Only 1,137 RS1600s were built, and most have since been killed off by poor driver judgement or the dreaded tin worm, meaning those that survive today are incredibly sought-after. A Le Mans Green example (pictured above) fetched just over £70,000 at auction in October 2018!
Giving its best at high revs, the RS1600 is a raw driver’s car that rewards the committed. It helped Ford establish itself in the world of motorsport, and set the RS mould for the ensuing 20 years. What a car.
2) Ford RS200 – 1984
A successor to the beloved Escort rally cars, the four-wheel RS200 was developed to compete in rallying’s relatively new, top flight ‘Group B’ category.
For that to happen, Ford had to build at least 200 road-going versions. The Blue Oval managed a few more than that despite an incredibly frustrating development period, and the car’s unconventional, Ghia-designed plastic-glassfibre bodywork.
Exotic in many regards, the RS200’s turbocharged, Ford-Cosworth engine (1.8L) was mounted directly behind the cockpit, and produced 250bhp. That was substantial for a road car weighing a smidgeon under 1,200kg, but Group B versions pushed out as much as 450bhp!
The road car’s sprint to 60mph was over in 6.1 seconds, and you’d see 140mph if you had the guts to keep the throttle pinned long enough. But the RS200 will be remembered most for its spiky handling and striking appearance.
Group B rallying was banned from 1987, forcing Ford’s rallying program down a new avenue and leaving the RS200 without a victory to its name. It didn’t seem to matter, though. Cult status was already well on the way to being achieved.

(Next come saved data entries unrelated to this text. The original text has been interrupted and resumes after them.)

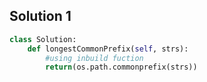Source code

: ## Solution 1
```python
class Solution:
    def longestCommonPrefix(self, strs):
        #using inbuild fuction 
        return(os.path.commonprefix(strs))
```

3) Ford Sierra RS500 Cosworth – 1987
The Ford Sierra was many things to many people – a large and comfortably family car, a fire-breathing circuit racer, a be-winged 4WD rally star. It was a Jack of all trades, and master of the lot.

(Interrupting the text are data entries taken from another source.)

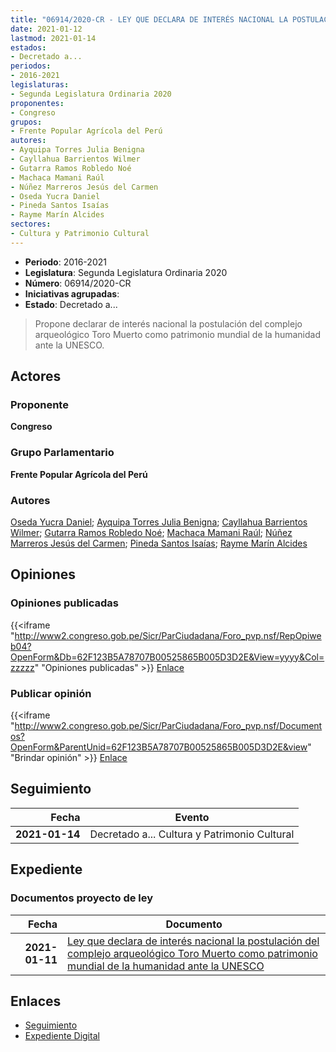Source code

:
 ```yaml
---
title: "06914/2020-CR - LEY QUE DECLARA DE INTERÉS NACIONAL LA POSTULACIÓN DEL COMPLEJO ARQUEOLÓGICO TORO MUERTO COMO PATRIMONIO MUNDIAL DE LA HUMANIDAD ANTE LA UNESCO"
date: 2021-01-12
lastmod: 2021-01-14
estados:
- Decretado a...
periodos:
- 2016-2021
legislaturas:
- Segunda Legislatura Ordinaria 2020
proponentes:
- Congreso
grupos:
- Frente Popular Agrícola del Perú
autores:
- Ayquipa Torres Julia Benigna
- Cayllahua Barrientos Wilmer
- Gutarra Ramos Robledo Noé
- Machaca Mamani Raúl
- Núñez Marreros Jesús del Carmen
- Oseda Yucra Daniel
- Pineda Santos Isaías
- Rayme Marín Alcides
sectores:
- Cultura y Patrimonio Cultural
---
```

- **Periodo**: 2016-2021
- **Legislatura**: Segunda Legislatura Ordinaria 2020
- **Número**: 06914/2020-CR
- **Iniciativas agrupadas**: 
- **Estado**: Decretado a...

> Propone declarar de interés nacional la postulación del complejo arqueológico Toro Muerto como patrimonio mundial de la humanidad ante la UNESCO.


## Actores

### Proponente

**Congreso**

### Grupo Parlamentario

**Frente Popular Agrícola del Perú**

### Autores

[Oseda Yucra Daniel](mailto:mailto:doseday@congreso.gob.pe); [Ayquipa Torres Julia Benigna](mailto:mailto:jayquipa@congreso.gob.pe); [Cayllahua Barrientos Wilmer](mailto:mailto:wcayllahua@congreso.gob.pe); [Gutarra Ramos Robledo Noé](mailto:mailto:rgutarra@congreso.gob.pe); [Machaca Mamani Raúl](mailto:mailto:rmachaca@congreso.gob.pe); [Núñez Marreros Jesús del Carmen](mailto:mailto:jnunez@congreso.gob.pe); [Pineda Santos Isaías](mailto:mailto:ipineda@congreso.gob.pe); [Rayme Marín Alcides](mailto:mailto:arayme@congreso.gob.pe)

## Opiniones

### Opiniones publicadas

{{<iframe "http://www2.congreso.gob.pe/Sicr/ParCiudadana/Foro_pvp.nsf/RepOpiweb04?OpenForm&Db=62F123B5A78707B00525865B005D3D2E&View=yyyy&Col=zzzzz" "Opiniones publicadas" >}}
[Enlace](http://www2.congreso.gob.pe/Sicr/ParCiudadana/Foro_pvp.nsf/RepOpiweb04?OpenForm&Db=62F123B5A78707B00525865B005D3D2E&View=yyyy&Col=zzzzz)

### Publicar opinión

{{<iframe "http://www2.congreso.gob.pe/Sicr/ParCiudadana/Foro_pvp.nsf/Documentos?OpenForm&ParentUnid=62F123B5A78707B00525865B005D3D2E&view" "Brindar opinión" >}}
[Enlace](http://www2.congreso.gob.pe/Sicr/ParCiudadana/Foro_pvp.nsf/Documentos?OpenForm&ParentUnid=62F123B5A78707B00525865B005D3D2E&view)


## Seguimiento

| Fecha | Evento |
|------:|--------|
| **2021-01-14** | Decretado a... Cultura y Patrimonio Cultural |

## Expediente

### Documentos proyecto de ley

| Fecha | Documento |
|------:|-----------|
| **2021-01-11** | [Ley que declara de interés nacional la postulación del complejo arqueológico Toro Muerto como patrimonio mundial de la humanidad ante la UNESCO](http://www.leyes.congreso.gob.pe/Documentos/2016_2021/Proyectos_de_Ley_y_de_Resoluciones_Legislativas/PL06914-20210112.pdf) |

## Enlaces

- [Seguimiento](http://www2.congreso.gob.pe/Sicr/TraDocEstProc/CLProLey2016.nsf/f7fff46988ca05b1052578e100829cc7/42227dbb7143baa20525865b00780cf2?OpenDocument)
- [Expediente Digital](http://www2.congreso.gob.pe/Sicr/TraDocEstProc/Expvirt_2011.nsf/visbusqptramdoc1621/06914?opendocument)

The first RS Cosworth arrived in 1986, but the one that tickles our fancy most is the rear-wheel drive RS500 Cosworth version, circa 1987.
Why? Not only does it boast a turbocharged Cosworth engine, just 500 were created – or rather, converted – by UK company Tickford, the vast majority in menacing black.
Distinguishing features include an enormous ‘whale tail’ spoiler, RS500 badges on the wings, and reprofiled bumpers to improve air flow. Your average Sierra this was not…
The Garrett T04 turbo helped generate 224bhp with 204lb ft torque. Thus, traction was at something of a premium – the 0-62mph time in the region of six seconds, and the top speed 150mph.
4) Ford Focus RS – 2002
The Mk1 Focus was a huge hit for Ford, not least in the UK. So you’d think the RS model was just as well received. Well, not quite.
As front-wheel drive cars were becoming more powerful, so-called torque steer was a growing concern for engineers and owners alike. The solution put forward in this case was a Quaife limited-slip differential.
However, the way this fast Ford aggressively transferred its entire 212bhp to the road came under scrutiny, given how much it affected the direction of travel. Such unruly behaviour earned the Focus RS the reputation of being something of an animal.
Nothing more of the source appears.